An awful thought crossed my mind, a thought I wasn’t proud of. Dara was a witch. Wild though it sounded, he was. The problems really got going the day he arrived at the farm. I hated myself for thinking it but could he be responsible for what was happening? Could he control the birds the way he controlled the moths on the lane? Could he use his magic to crack a mug and a picture frame? I was being silly. Dara had no reason to cause these problems. Except now he had a roof over his head. And a job. And my affections. I all but laughed at the absurdity of him having cast some sort of love spell over me. But still. The thought was there. And it wasn’t going anywhere.

???

While Dara busied himself upstairs, I took a torch and went to find something to cover the window frame. Though only the afternoon, the gloomy weather made it look and feel much later. The air was crisp and the dogs loped by my side. I reached the storage barn and slid the door open when a chill shot through my spine. I spun around on my heels in time to catch a blurry motion in the distance. A dark shape, ill lit by the weak bulb above the barn door. The dogs didn’t appear to notice. I steeled myself and marched forward, trying to ignore the feeling of being watched. I swept my torch around the yard, and again caught a shadowy haze of movement. I crepttowards the shed, with its mossy roof and gaping walls, keeping the light pointed low. Something inside shuffled around. Heart in my mouth, I rushed inside, torch blazing, and shouted.
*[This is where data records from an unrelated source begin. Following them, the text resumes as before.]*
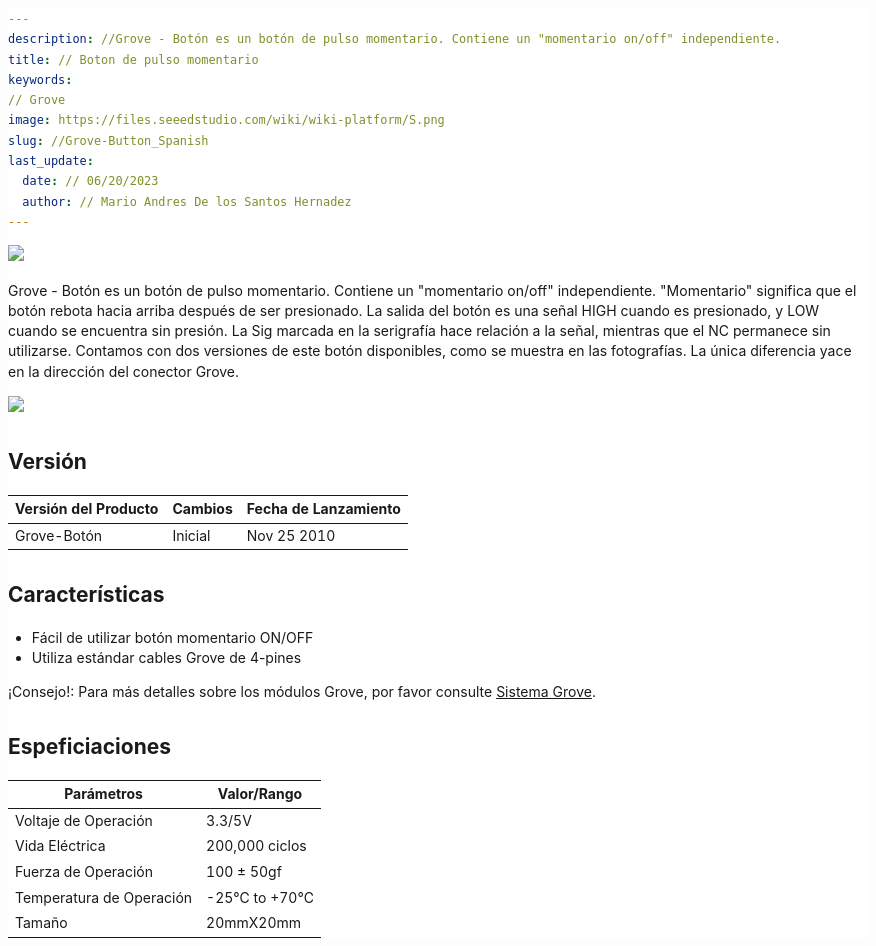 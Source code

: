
 ```yaml
---
description: //Grove - Botón es un botón de pulso momentario. Contiene un "momentario on/off" independiente.
title: // Boton de pulso momentario
keywords:
// Grove
image: https://files.seeedstudio.com/wiki/wiki-platform/S.png
slug: //Grove-Button_Spanish
last_update:
  date: // 06/20/2023
  author: // Mario Andres De los Santos Hernadez 
---
```


![](https://github.com/SeeedDocument/Grove_Button/raw/master/img/Button.jpg)

Grove - Botón es un botón de pulso momentario. Contiene un "momentario on/off" independiente. "Momentario" significa que el botón rebota hacia arriba después de ser presionado. La salida del botón es una señal HIGH cuando es presionado, y LOW cuando se encuentra sin presión. La Sig marcada en la serigrafía hace relación a la señal, mientras que el NC permanece sin utilizarse. Contamos con dos versiones de este botón disponibles, como se muestra en las fotografías. La única diferencia yace en la dirección del conector Grove. 

[![](https://github.com/SeeedDocument/Grove_Button/raw/master/image/300px-Get_One_Now_Banner.png)](https://www.seeedstudio.com/Grove-Button-p-766.html)

## Versión


| Versión del Producto             | Cambios                                                                                                                                                                                  | Fecha de Lanzamiento|
|------------------------------|--------------------------------------------------------------------------------------------------------------------------------------------------------------------------------------------|---------------|
| Grove-Botón | Inicial                                                                                                                                                                                   | Nov 25 2010      |

## Características 

- Fácil de utilizar botón momentario ON/OFF
- Utiliza estándar cables Grove de 4-pines

¡Consejo!:
    Para más detalles sobre los módulos Grove, por favor consulte  [Sistema Grove](http://wiki.seeedstudio.com/Grove_System/).

## Espeficiaciones

| Parámetros            | Valor/Rango    |
|-----------------------|----------------|
| Voltaje de Operación  | 3.3/5V         |
| Vida Eléctrica        | 200,000 ciclos |
| Fuerza de Operación   | 100 ± 50gf     |
| Temperatura de Operación | -25℃ to +70℃   |
| Tamaño                 | 20mmX20mm      |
To my surprise, I was greeted with a pert bare arse in the air.

“Oh, bollocks!” Eddie quickly grabbed the belt of his jeans and scrambled to pull them up as he rolled.

“Lorcan!” Carol squealed as she covered herself up.

I turned my back, my face burning. “What are you two playing at?”

Eddie’s voice cracked as he struggled to explain. “We were… I wanted to…”

I held up a hand. “I don’t want the details! Why were you creeping around the yard? Who else is here with you?”

Carol brushed herself down. “It’s only the two of us. What sort of girl do you think I am?”

Chapter 14

LORCAN

A SINGLE bare bulb fought valiantly against the wintry gloom. The farm’s largest storage shed had, over the course of generations, accumulated a crushing volume of bric-a-brac. Old furniture, broken-down farm equipment, tyres, coats, boots, and more than a few damaged kettles were stacked up, stacked on, and otherwise abandoned in the vain hope that someday, one day, they might be useful. Until then, they huddled in one higgledy-piggledy mass covered with forsaken cobwebs and a sea of dust.

Carol stood in the wide doorway. “What are youse up to?”

I set down some half-empty paint cans. “The kitchen window smashed and now I need to find some tarp. Eddie, look over there, by the boat. I’m sure it’s in here somewhere.”

Eddie, with his head hanging low, shuffled over to the far side of the shed. The two man boat listed to one side on top of a rusted trailer. He grabbed the gunwale with both hands and hoisted himself up, peering inside. “Why do you have a boat?”

“Dad and Grandad used to go fishing. They brought me with them once when I was a boy. I didn’t like it. I wasn’t made for the sea.” I wiped my hands on my overalls before striding valiantly into the mass of detritus. I tested my weight on a wooden pallet.

“What happened to the window?” Carol asked.